* **Exercise prompt**: Give again, word for word, every line below from the one that has "- ⭐ Error handling" through the one that has "to challenge-react folder\", both included, and no others.

Collected data:
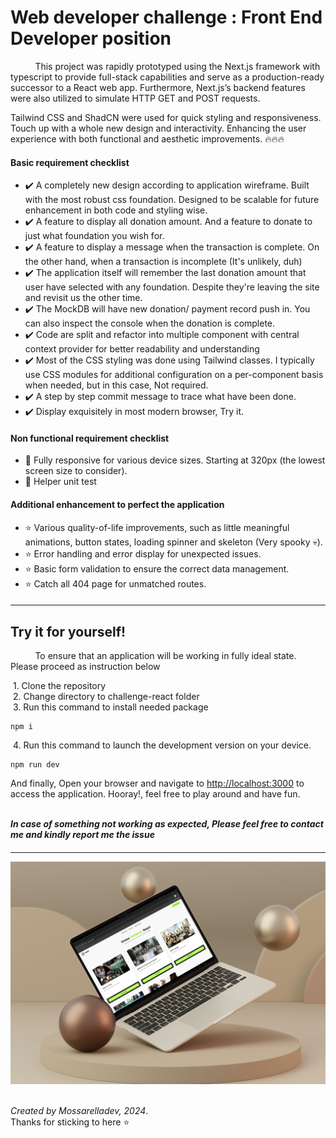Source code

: # Web developer challenge : Front End Developer position

&nbsp;&nbsp;&nbsp;&nbsp;&nbsp;&nbsp;&nbsp;&nbsp;&nbsp;&nbsp;This project was rapidly prototyped using the Next.js framework with typescript to provide full-stack capabilities and serve as a production-ready successor to a React web app. Furthermore, Next.js’s backend features were also utilized to simulate HTTP GET and POST requests.

Tailwind CSS and ShadCN were used for quick styling and responsiveness. Touch up with a whole new design and interactivity. Enhancing the user experience with both functional and aesthetic improvements. 🔥🔥🔥

#### Basic requirement checklist

- ✔️ A completely new design according to application wireframe. Built with the most robust css foundation. Designed to be scalable for future enhancement in both code and styling wise.
- ✔️ A feature to display all donation amount. And a feature to donate to just what foundation you wish for.
- ✔️ A feature to display a message when the transaction is complete. On the other hand, when a transaction is incomplete (It's unlikely, duh)
- ✔️ The application itself will remember the last donation amount that user have selected with any foundation. Despite they're leaving the site and revisit us the other time.
- ✔️ The MockDB will have new donation/ payment record push in. You can also inspect the console when the donation is complete.
- ✔️ Code are split and refactor into multiple component with central context provider for better readability and understanding
- ✔️ Most of the CSS styling was done using Tailwind classes. I typically use CSS modules for additional configuration on a per-component basis when needed, but in this case, Not required.
- ✔️ A step by step commit message to trace what have been done.
- ✔️ Display exquisitely in most modern browser, Try it.

#### Non functional requirement checklist

- 🎯 Fully responsive for various device sizes. Starting at 320px (the lowest screen size to consider).
- 🎯 Helper unit test

#### Additional enhancement to perfect the application

- ⭐ Various quality-of-life improvements, such as little meaningful animations, button states, loading spinner and skeleton (Very spooky 💀).
- ⭐ Error handling and error display for unexpected issues.
- ⭐ Basic form validation to ensure the correct data management.
- ⭐ Catch all 404 page for unmatched routes.

####

---

## Try it for yourself!

&nbsp;&nbsp;&nbsp;&nbsp;&nbsp;&nbsp;&nbsp;&nbsp;&nbsp;&nbsp;To ensure that an application will be working in fully ideal state. Please proceed as instruction below

&nbsp;1. Clone the repository\
&nbsp;2. Change directory to challenge-react folder\
&nbsp;3. Run this command to install needed package

    npm i

&nbsp;4. Run this command to launch the development version on your device.

    npm run dev

And finally, Open your browser and navigate to [http://localhost:3000](http://localhost:3000) to access the application. Hooray!, feel free to play around and have fun.

\
**_In case of something not working as expected, Please feel free to contact me and kindly report me the issue_**

####

---

![Image Description](./challenge-react/public/images/mock.png)

\
_Created by Mossarelladev, 2024_.\
Thanks for sticking to here ⭐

* **Response for this exercise**:
- ⭐ Error handling and error display for unexpected issues.
- ⭐ Basic form validation to ensure the correct data management.
- ⭐ Catch all 404 page for unmatched routes.

####

---

## Try it for yourself!

&nbsp;&nbsp;&nbsp;&nbsp;&nbsp;&nbsp;&nbsp;&nbsp;&nbsp;&nbsp;To ensure that an application will be working in fully ideal state. Please proceed as instruction below

&nbsp;1. Clone the repository\
&nbsp;2. Change directory to challenge-react folder\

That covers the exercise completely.